Mandatory presumptions can be conclusive (“you must find intent”) or rebuttable (“you must find intent unless the defendant proves otherwise”). In a criminal case, either type is unconstitutional if it shifts the burden of persuasion on an element.

The Federal Rules recognize rebuttable presumptions in civil cases, which shift only the burden of production. In criminal cases, any presumption that affects an element must leave the ultimate burden of persuasion on the prosecution.

MBE trap: A statute or instruction that appears neutral (“possession of recently stolen property raises a presumption of theft”) may be applied unconstitutionally if the court treats it as requiring the defendant to disprove theft. Always look for whether the jury remains free to reject the inference.
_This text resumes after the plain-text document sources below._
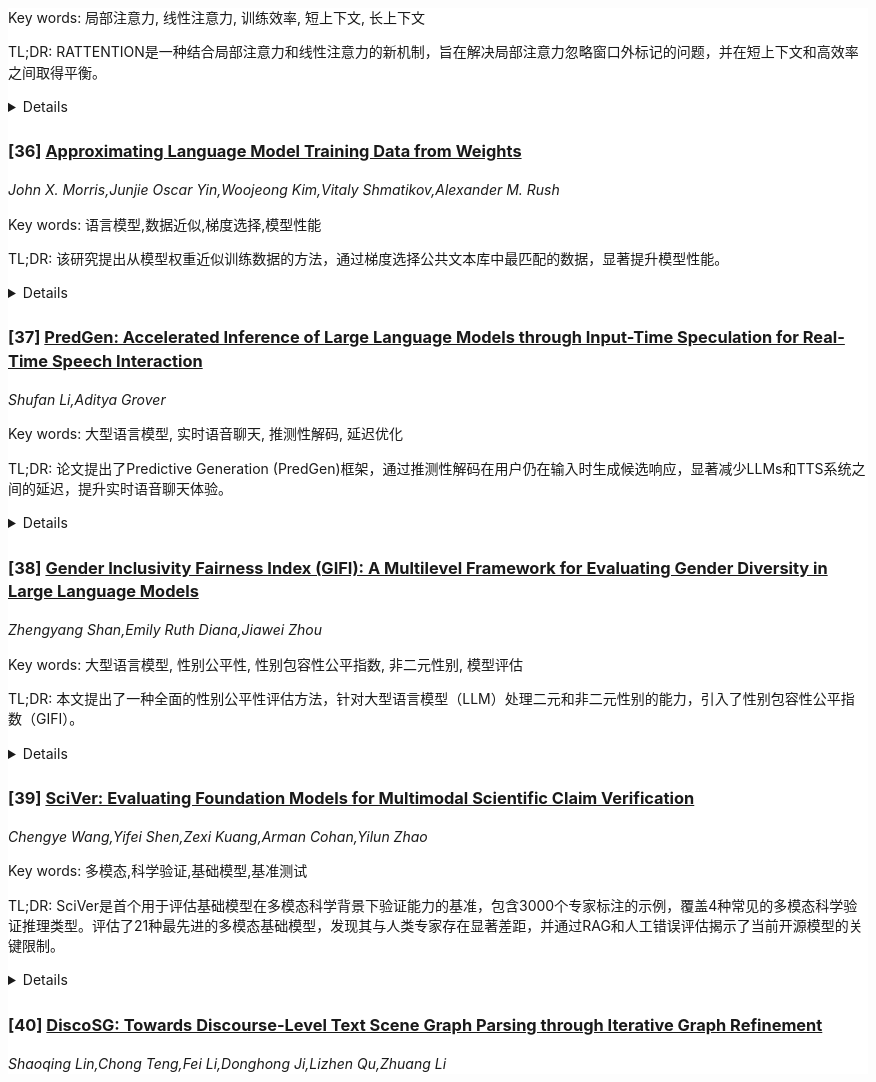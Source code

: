 Key words: 局部注意力, 线性注意力, 训练效率, 短上下文, 长上下文

TL;DR: RATTENTION是一种结合局部注意力和线性注意力的新机制，旨在解决局部注意力忽略窗口外标记的问题，并在短上下文和高效率之间取得平衡。

<details><summary>Details</summary></details>


### [36] [Approximating Language Model Training Data from Weights](https://arxiv.org/abs/2506.15553)
*John X. Morris,Junjie Oscar Yin,Woojeong Kim,Vitaly Shmatikov,Alexander M. Rush*

Key words: 语言模型,数据近似,梯度选择,模型性能

TL;DR: 该研究提出从模型权重近似训练数据的方法，通过梯度选择公共文本库中最匹配的数据，显著提升模型性能。

<details><summary>Details</summary></details>


### [37] [PredGen: Accelerated Inference of Large Language Models through Input-Time Speculation for Real-Time Speech Interaction](https://arxiv.org/abs/2506.15556)
*Shufan Li,Aditya Grover*

Key words: 大型语言模型, 实时语音聊天, 推测性解码, 延迟优化

TL;DR: 论文提出了Predictive Generation (PredGen)框架，通过推测性解码在用户仍在输入时生成候选响应，显著减少LLMs和TTS系统之间的延迟，提升实时语音聊天体验。

<details><summary>Details</summary></details>


### [38] [Gender Inclusivity Fairness Index (GIFI): A Multilevel Framework for Evaluating Gender Diversity in Large Language Models](https://arxiv.org/abs/2506.15568)
*Zhengyang Shan,Emily Ruth Diana,Jiawei Zhou*

Key words: 大型语言模型, 性别公平性, 性别包容性公平指数, 非二元性别, 模型评估

TL;DR: 本文提出了一种全面的性别公平性评估方法，针对大型语言模型（LLM）处理二元和非二元性别的能力，引入了性别包容性公平指数（GIFI）。

<details><summary>Details</summary></details>


### [39] [SciVer: Evaluating Foundation Models for Multimodal Scientific Claim Verification](https://arxiv.org/abs/2506.15569)
*Chengye Wang,Yifei Shen,Zexi Kuang,Arman Cohan,Yilun Zhao*

Key words: 多模态,科学验证,基础模型,基准测试

TL;DR: SciVer是首个用于评估基础模型在多模态科学背景下验证能力的基准，包含3000个专家标注的示例，覆盖4种常见的多模态科学验证推理类型。评估了21种最先进的多模态基础模型，发现其与人类专家存在显著差距，并通过RAG和人工错误评估揭示了当前开源模型的关键限制。

<details><summary>Details</summary></details>


### [40] [DiscoSG: Towards Discourse-Level Text Scene Graph Parsing through Iterative Graph Refinement](https://arxiv.org/abs/2506.15583)
*Shaoqing Lin,Chong Teng,Fei Li,Donghong Ji,Lizhen Qu,Zhuang Li*
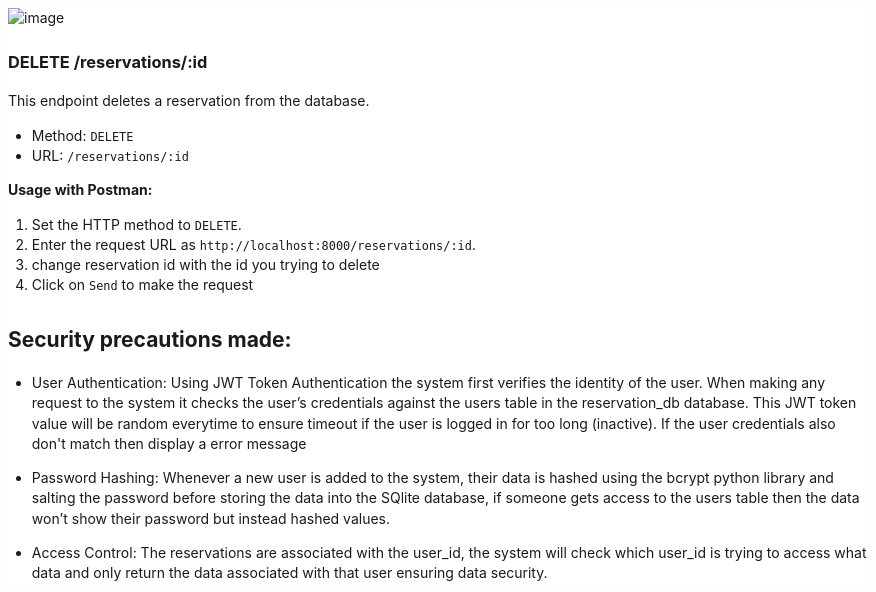 ![image](https://github.com/KabeerH/Cloud-Based-Restaurant-Reservation-System/assets/122492914/13f74791-6aca-44ea-a778-74bac8bf6d82)

### DELETE /reservations/:id

This endpoint deletes a reservation from the database.

- Method: `DELETE`
- URL: `/reservations/:id`

**Usage with Postman:**
1. Set the HTTP method to `DELETE`.
2. Enter the request URL as `http://localhost:8000/reservations/:id`.
3. change reservation id with the id you trying to delete
4. Click on `Send` to make the request


## Security precautions made: 

- User Authentication: Using JWT Token Authentication the system first verifies the identity of the user. When making any request to the system it checks the user’s credentials against the users table in the reservation_db database. This JWT token value will be random everytime to ensure timeout if the user is logged in for too long (inactive).  If the user credentials also don't match then display a error message


- Password Hashing: Whenever a new user is added to the system, their data is hashed using the bcrypt python library and salting the password before storing the data into the SQlite database, if someone gets access to the users table then the data won’t show their password but instead hashed values.


- Access Control: The reservations are associated with the user_id, the system will check which user_id is trying to access what data and only return the data associated with that user ensuring data security.



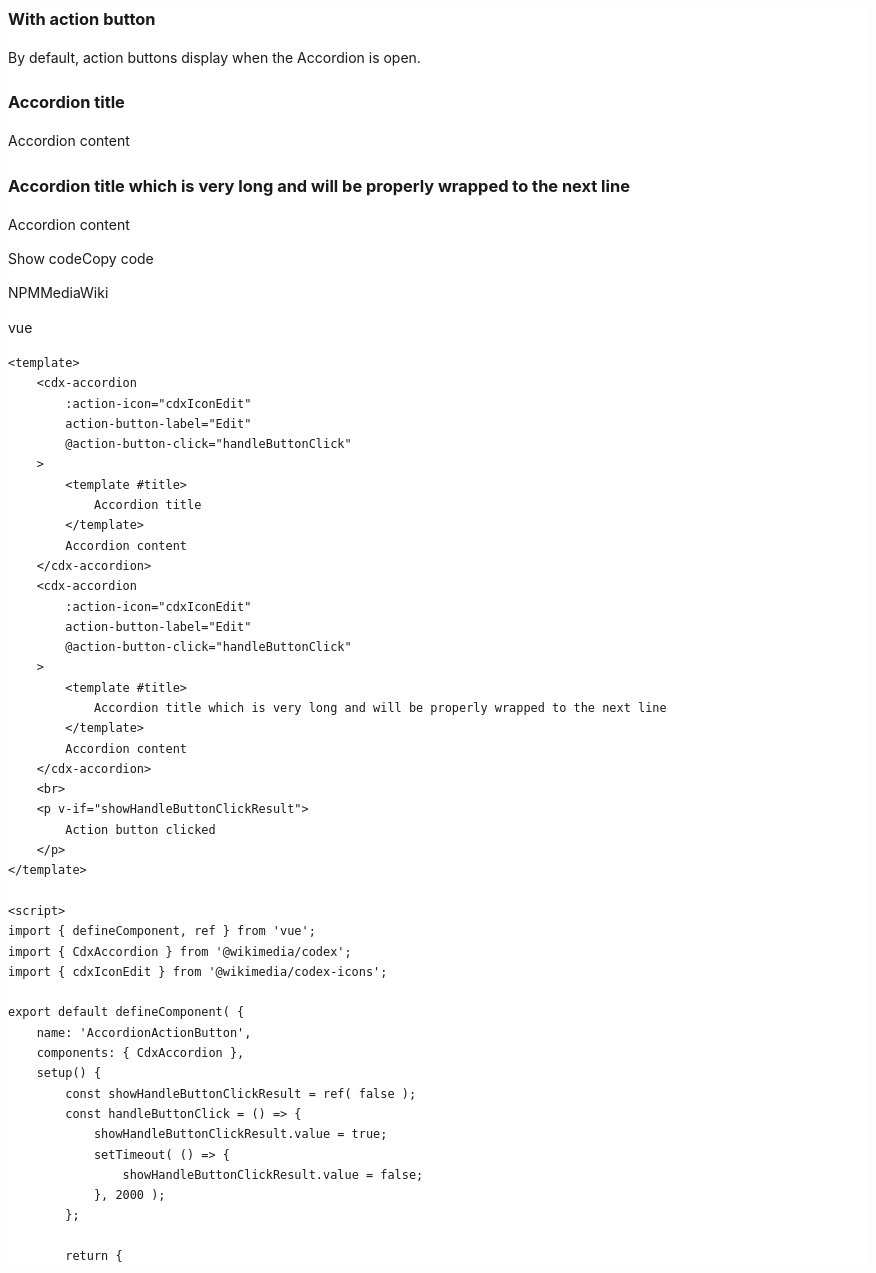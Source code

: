### With action button [​](#with-action-button)

By default, action buttons display when the Accordion is open.

### Accordion title

Accordion content

### Accordion title which is very long and will be properly wrapped to the next line

Accordion content

  

Show codeCopy code

NPMMediaWiki

vue

```
<template>
	<cdx-accordion
		:action-icon="cdxIconEdit"
		action-button-label="Edit"
		@action-button-click="handleButtonClick"
	>
		<template #title>
			Accordion title
		</template>
		Accordion content
	</cdx-accordion>
	<cdx-accordion
		:action-icon="cdxIconEdit"
		action-button-label="Edit"
		@action-button-click="handleButtonClick"
	>
		<template #title>
			Accordion title which is very long and will be properly wrapped to the next line
		</template>
		Accordion content
	</cdx-accordion>
	<br>
	<p v-if="showHandleButtonClickResult">
		Action button clicked
	</p>
</template>

<script>
import { defineComponent, ref } from 'vue';
import { CdxAccordion } from '@wikimedia/codex';
import { cdxIconEdit } from '@wikimedia/codex-icons';

export default defineComponent( {
	name: 'AccordionActionButton',
	components: { CdxAccordion },
	setup() {
		const showHandleButtonClickResult = ref( false );
		const handleButtonClick = () => {
			showHandleButtonClickResult.value = true;
			setTimeout( () => {
				showHandleButtonClickResult.value = false;
			}, 2000 );
		};

		return {
```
Appellate Review, Harmless Error, and Plain Error

Criminal convictions can be challenged on appeal based on:

  • Insufficiency of the evidence, or
  • Trial error, such as admitting or excluding evidence in violation of the rules or the Constitution.

Key Term: Harmless Error
An error that did not affect a party’s substantial rights—i.e., it is clear beyond a reasonable doubt that the error did not contribute to the verdict. The conviction is affirmed despite the error.

Key Term: Plain Error
An obvious error that affects substantial rights and seriously affects the fairness, integrity, or public reputation of judicial proceedings. Appellate courts may correct plain error even if no objection was made at trial.

Key points:

  • Most evidentiary rulings are reviewed for abuse of discretion, and the conviction will be reversed only if the error was not harmless.
  • If the defense properly objected at trial, the appellate court asks whether the error likely affected the verdict. For constitutional errors (e.g., admitting a coerced confession), the prosecution must show beyond a reasonable doubt that the error was harmless.
  • If there was no objection, the defendant must meet the demanding plain error standard: the error must be clear, affect substantial rights, and seriously undermine the fairness or integrity of the proceedings.

Contrast:

  • Improper admission of a prior conviction for impeachment might be deemed harmless if the evidence of guilt was overwhelming and the defendant’s credibility was not central.
  • A conviction based on insufficient evidence is never harmless; it must be reversed with directions to enter a judgment of acquittal, and no retrial is permitted.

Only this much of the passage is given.